Ils furent très-heureux et eurent beaucoup d’enfants, — deux ans : un fils et une fille ; Mme Tiquet se rappelant toujours le bouquet de quinze mille écus, et tâchant d’être aussi prodigue que M. Tiquet l’était avant d’être son mari. Mais voilà tout d’un coup bien du noir dans le conte de fées.

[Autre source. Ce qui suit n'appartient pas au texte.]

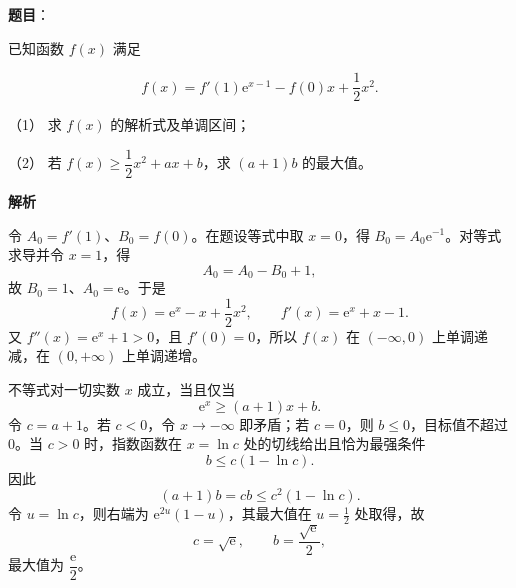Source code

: \begin{answer}

\textbf{题目}：

已知函数 $f(x)$ 满足

\nopagebreak[4]
\[
f(x)=f'(1)\mathrm e^{x-1}-f(0)x+\frac12x^2.
\]

（1） 求 $f(x)$ 的解析式及单调区间；

（2） 若 $f(x)\geqslant\dfrac12x^2+ax+b$，求 $(a+1)b$ 的最大值。

\textbf{解析}


令 $A_0=f'(1)$、$B_0=f(0)$。在题设等式中取 $x=0$，得 $B_0=A_0\mathrm e^{-1}$。对等式求导并令 $x=1$，得
\nopagebreak[4]
\[
A_0=A_0-B_0+1,
\]
故 $B_0=1$、$A_0=\mathrm e$。于是
\nopagebreak[4]
\[
f(x)=\mathrm e^x-x+\frac12x^2,
\qquad
f'(x)=\mathrm e^x+x-1.
\]
又 $f''(x)=\mathrm e^x+1>0$，且 $f'(0)=0$，所以 $f(x)$ 在 $(-\infty,0)$ 上单调递减，在 $(0,+\infty)$ 上单调递增。


不等式对一切实数 $x$ 成立，当且仅当
\nopagebreak[4]
\[
\mathrm e^x\geqslant (a+1)x+b.
\]
令 $c=a+1$。若 $c<0$，令 $x\to-\infty$ 即矛盾；若 $c=0$，则 $b\leqslant0$，目标值不超过 $0$。当 $c>0$ 时，指数函数在 $x=\ln c$ 处的切线给出且恰为最强条件
\nopagebreak[4]
\[
b\leqslant c(1-\ln c).
\]
因此
\nopagebreak[4]
\[
(a+1)b=cb\leqslant c^2(1-\ln c).
\]
令 $u=\ln c$，则右端为 $\mathrm e^{2u}(1-u)$，其最大值在 $u=\frac12$ 处取得，故
\nopagebreak[4]
\[
c=\sqrt{\mathrm e},\qquad b=\frac{\sqrt{\mathrm e}}2,
\]
最大值为 $\dfrac{\mathrm e}{2}$。



\end{answer}
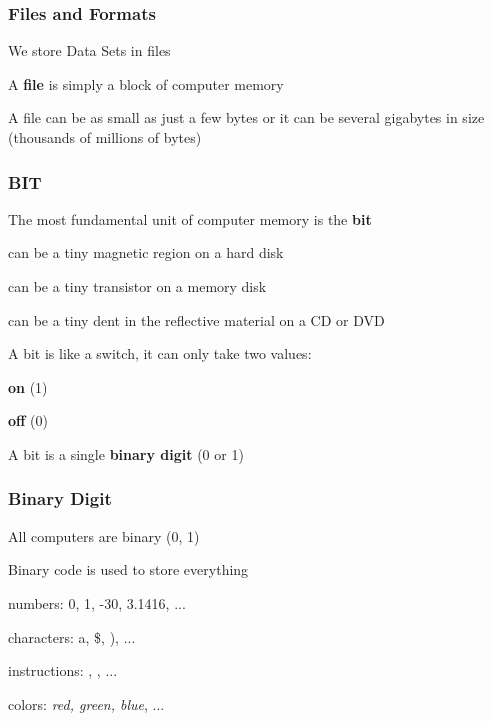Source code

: \documentclass[12pt]{beamer}\usepackage[]{graphicx}\usepackage[]{color}
\begin{document}

\begin{frame}
\frametitle{Files and Formats}

\bbi
  \item We store Data Sets in files
  \item A \textbf{file} is simply a block of computer memory
  \item A file can be as small as just a few bytes or it can be several gigabytes in size (thousands of millions of bytes)
\ei

\end{frame}


\begin{frame}
\frametitle{BIT}

\bbi
  \item The most fundamental unit of computer memory is the \textbf{bit}
  \bi
    \item can be a tiny magnetic region on a hard disk
    \item can be a tiny transistor on a memory disk
    \item can be a tiny dent in the reflective material on a CD or DVD
  \ei
  \item A bit is like a {\hilit switch}, it can only take two values: 
  \bi
    \item \textbf{on} (1)
    \item \textbf{off} (0)
  \ei
  \item A bit is a single \textbf{binary digit} (0 or 1)
\ei

\end{frame}


\begin{frame}
\frametitle{Binary Digit}

\bbi
  \item All computers are binary (0, 1)
  \item Binary code is used to store everything
  \bi
    \item numbers: 0, 1, -30, 3.1416, ...
    \item characters: a, \$, ), ...
    \item instructions: , , ...
    \item colors: \textit{red, green, blue}, ...
  \ei
\ei

\end{frame}
\end{document}
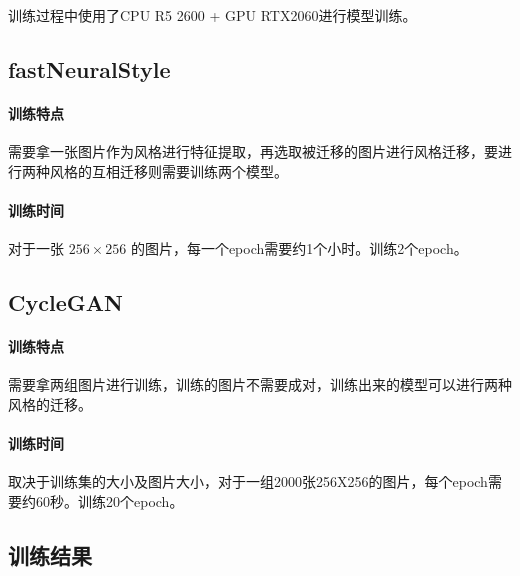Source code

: \documentclass[conference]{IEEEtran}
\begin{document}
训练过程中使用了CPU R5 2600 + GPU RTX2060进行模型训练。

\subsection{fastNeuralStyle}

\paragraph{训练特点}需要拿一张图片作为风格进行特征提取，再选取被迁移的图片进行风格迁移，要进行两种风格的互相迁移则需要训练两个模型。

\paragraph{训练时间} 对于一张 $256 \times 256$ 的图片，每一个epoch需要约1个小时。训练2个epoch。

\subsection{CycleGAN}

\paragraph{训练特点} 需要拿两组图片进行训练，训练的图片不需要成对，训练出来的模型可以进行两种风格的迁移。

\paragraph{训练时间} 取决于训练集的大小及图片大小，对于一组2000张256X256的图片，每个epoch需要约60秒。训练20个epoch。

\subsection{训练结果}
\end{document}
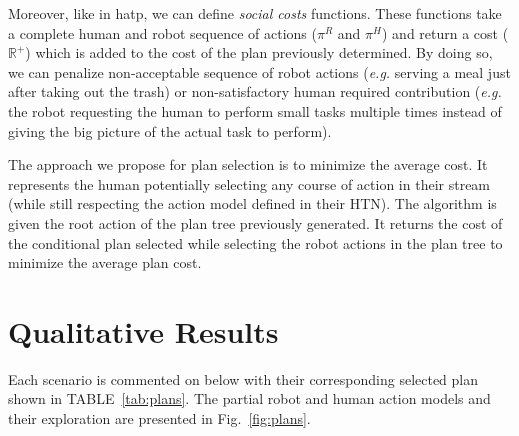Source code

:Moreover, like in \acrshort{hatp}, we can define \textit{social costs} functions. These functions take a complete human and robot sequence of actions ($\pi^R$ and $\pi^H$) and return a cost ($\mathbb{R}^+$) which is added to the cost of the plan previously determined. By doing so, we can penalize non-acceptable sequence of robot actions (\textit{e.g.} serving a meal just after taking out the trash) or non-satisfactory human required contribution (\textit{e.g.} the robot requesting the human to perform small tasks multiple times instead of giving the big picture of the actual task to perform).

The approach we propose for plan selection is to minimize the average cost. It represents the human potentially selecting any course of action in their stream (while still respecting the action model defined in their HTN).
The algorithm is given the root action of the plan tree previously generated. It returns the cost of the conditional plan selected while selecting the robot actions in the plan tree to minimize the average plan cost.

\section{Qualitative Results}

Each scenario is commented on below with their corresponding selected plan shown in TABLE~\ref{tab:plans}. The partial robot and human action models and their exploration are presented in Fig.~\ref{fig:plans}.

M. Tiquet n’a pas un sou vaillant ; M. Tiquet a acheté la protection de la tante quarante mille francs comptant ; M. Tiquet a payé avec la dot de sa femme et les quarante mille francs à la tante et les quinze mille écus du bouquet. Mme Tiquet apprend tout cela coup sur coup. Les amies se succèdent dans son salon, apportant chacune son compliment de condoléance et son mot de révélation. Mme Tiquet demande une séparation ; M. Tiquet, qui se voit ruiné, se drape en Othello, dit que sa femme le trompe avec M. de Mongeorge, capitaine aux gardes, et obtient contre l’amant de sa femme une lettre de cachet. Mme Tiquet prend la lettre de cachet et la jette au feu. M. Tiquet va redemander un duplicata de sa lettre de cachet ; on lui rit au nez, et Mme Tiquet obtient sa séparation de biens. M. de Mongeorge continue à séparer de corps le mari et la femme. Les époux vivent dans la même maison, mais ils font appartement à part. Trois ans, ils vécurent ainsi. Voici qu’un soir, chez la comtesse de Daunoy, Mme Tiquet entre très-émue, et dit qu’elle vient de passer la journée avec le diable. « — Oh ! oh ! » dit Mme de Daunoy. — « Quand je dis le diable, je dis une de ces femmes qui se mêlent de prédire l’avenir. » — « Et que vous a-t-elle promis ? » — « Toutes sortes de bonnes choses : elle m’a assuré que, dans deux mois d’ici, je serais au-dessus de tous mes ennemis, hors d’état de craindre leur malice, et parfaitement heureuse. Vous voyez bien, madame, que je ne dois pas compter là-dessus, puisque je ne serai jamais en repos tant que M. Tiquet vivra, et qu’il se porte trop bien pour qu’on doive compter sur un si prompt dénoûment. » Mauvaises et peu charitables paroles, j’en conviens ; mais cette pauvre Mme Tiquet avait sur le coeur d’avoir payé de sa dot quarante mille francs les conseils de sa tante et quinze mille écus un bouquet donné. Cela lui donnait droit à une certaine vivacité de langage, excusable, non sans doute, mais compréhensible. De retour chez elle, Mme

Tiquet passa la soirée avec Mme la comtesse de Sénonville. M. Tiquet était un mari taquin : il avait chassé un portier dont Mme Tiquet se trouvait satisfaite, avait mis dans sa poche la clef de sa maison, ouvrait, fermait lui-même, et, la porte fermée, mettait la clef sous son chevet. Ce soir-là, il était, « selon sa coutume », disent les Lettres galantes, chez Mme de Villemur. Ce « selon sa coutume » prouve que M. Tiquet n’avait pas le droit de jalousie à l’égard de Mme Tiquet. Mme de Sénonville, par malice, Tiquet descendent, trouvent M. Tiquet blessé et le rapportent chez M de Villemur. M Tiquet y court. On ne lui permet point de voir son mari.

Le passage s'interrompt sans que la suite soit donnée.